A total of 1.6 million people died from tuberculosis (TB) in 2021. Worldwide, it is the 13th leading cause of death and the second leading infectious killer after COVID-19. Over 80% of cases and deaths are in low- and middle-income countries.
Molecular tools for diagnosing TB can help determine the best course of treatment for people with severe or drug-resistant forms of the disease, but it’s not so easy for low- and middle-income countries to carry out these tests.
The Young Investigators Group of the Innovative Medicines Initiative (IMI) UNITE4TB project has written a paper detailing the obstacles that arise in limited-resource and high-burden countries when attempting to roll out molecular diagnostic tests to determine which course of treatment people who have TB should take. The paper is published in the journal Breathe.
The majority of people with TB will have a form of the disease that can be treated within 6 to 9 months using a series of well-known drugs. Others will have developed a very dangerous mutant strain of TB that is resistant to those drugs. If a person has drug-resistant TB, then they will have to endure a longer treatment path than average – one that is a lot harsher.
“The longer regimen is really painful for the patients because we are talking about a regimen that lasts for longer than one year. Until a few years ago, treatment included injectables with very serious and permanent side effects,” says Prof. Daniela Cirillo, UNITE4TB consortium member and Head of the Emerging Bacterial Pathogen Research unit at the San Raffaele Scientific Institute in Milan, Italy. She says this is a lesson on how damaging the impacts of drug resistance can be. “Avoiding the development of drug resistance for any new drugs that come on the market is a priority for all of us.”
The problem is that limited-resource and high-burden countries, which bear the bulk of TB cases, can’t deploy molecular techniques like next generation sequencing and whole genome sequencing as easily as western countries.
“The sequencing of one strain can cost €100 in my lab, but it could cost €350 in low- and middle-income countries.”, says Prof. Cirillo.
The reasons for this are complex. Transport of reagents requires special conditions (like dry ice); transportation facilities are not readily available; equipment needs to be maintained on a regular basis; and duty taxes are imposed by certain countries. All of these factors drive up the price.
One solution is to create centralised “hubs” that could perform sequences in each country and then send the results back to the owners, but this again relies on having suitable transportation facilities and infrastructure.
“Countries need to work on sample transport more and not only on point of care,” says Prof. Cirillo.
Boosting training in bioinformatics is another way that the system could be improved, and data analysis should be available in real-time, simplified, and easy to interpret.

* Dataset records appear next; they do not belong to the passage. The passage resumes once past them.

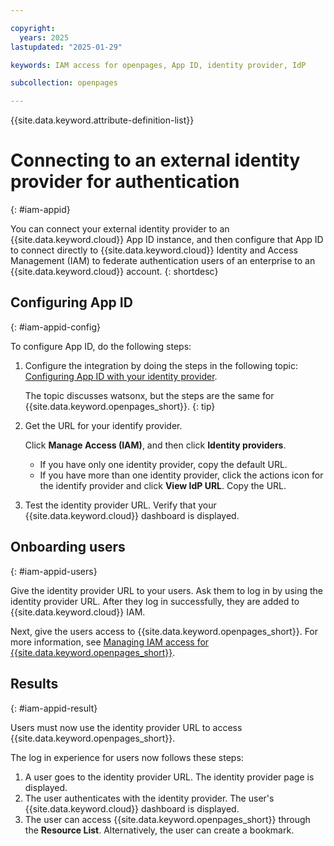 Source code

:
 ```yaml
---

copyright:
  years: 2025
lastupdated: "2025-01-29"

keywords: IAM access for openpages, App ID, identity provider, IdP

subcollection: openpages

---
```


{{site.data.keyword.attribute-definition-list}}


# Connecting to an external identity provider for authentication
{: #iam-appid}

You can connect your external identity provider to an {{site.data.keyword.cloud}} App ID instance, and then configure that App ID to connect directly to {{site.data.keyword.cloud}} Identity and Access Management (IAM) to federate authentication users of an enterprise to an {{site.data.keyword.cloud}} account.
{: shortdesc}


## Configuring App ID
{: #iam-appid-config}

To configure App ID, do the following steps:
1. Configure the integration by doing the steps in the following topic: [Configuring App ID with your identity provider](https://www.ibm.com/docs/en/watsonx/saas?topic=overview-configuring-app-id-your-identity-provider).

    The topic discusses watsonx, but the steps are the same for {{site.data.keyword.openpages_short}}.
    {: tip}

3. Get the URL for your identify provider.

   Click **Manage Access (IAM)**, and then click **Identity providers**.
   - If you have only one identity provider, copy the default URL.
   - If you have more than one identity provider, click the actions icon for the identify provider and click **View IdP URL**. Copy the URL.

2. Test the identity provider URL. Verify that your {{site.data.keyword.cloud}} dashboard is displayed.

## Onboarding users
{: #iam-appid-users}

Give the identity provider URL to your users. Ask them to log in by using the identity provider URL. After they log in successfully, they are added to {{site.data.keyword.cloud}} IAM.

Next, give the users access to {{site.data.keyword.openpages_short}}. For more information, see [Managing IAM access for {{site.data.keyword.openpages_short}}](/docs/openpages?topic=openpages-iam-openpages&interface=ui).

## Results
{: #iam-appid-result}

Users must now use the identity provider URL to access {{site.data.keyword.openpages_short}}.

The log in experience for users now follows these steps:
1. A user goes to the identity provider URL. The identity provider page is displayed.
2. The user authenticates with the identity provider. The user's {{site.data.keyword.cloud}} dashboard is displayed.
3. The user can access {{site.data.keyword.openpages_short}} through the **Resource List**. Alternatively, the user can create a bookmark.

Dr Anca Vasiliu, a postdoctoral associate at the Baylor College of Medicine Global TB Programme in Uganda, says that the group hopes that their work will have real-world impact. She and Dr Antonia Morita Istwari Saktiawati of the Universitas Gadjah Mada in Indonesia are joint first authors on the paper.
“We hope that people who want to implement these strategies in their countries would read this paper, would get information on possible solutions to adapt to their context,” says Dr Vasiliu. The paper mentions some case studies, like an example in the Kyrgyz Republic where whole genome sequencing was effectively established.
She says that one of the key advantages of working on this paper and being part of the Young Investigators Group is the global context. “I am so happy to be able to collaborate with people from all over the world. We can find common solutions and we can work towards developing these together.”
The Young Investigator Group Coordinator Prof. Raquel Duarte, a pulmonologist and professor of epidemiology and public health at ICBAS - University of Porto, Portugal, says that several pieces of the puzzle are still missing if we want to eliminate TB.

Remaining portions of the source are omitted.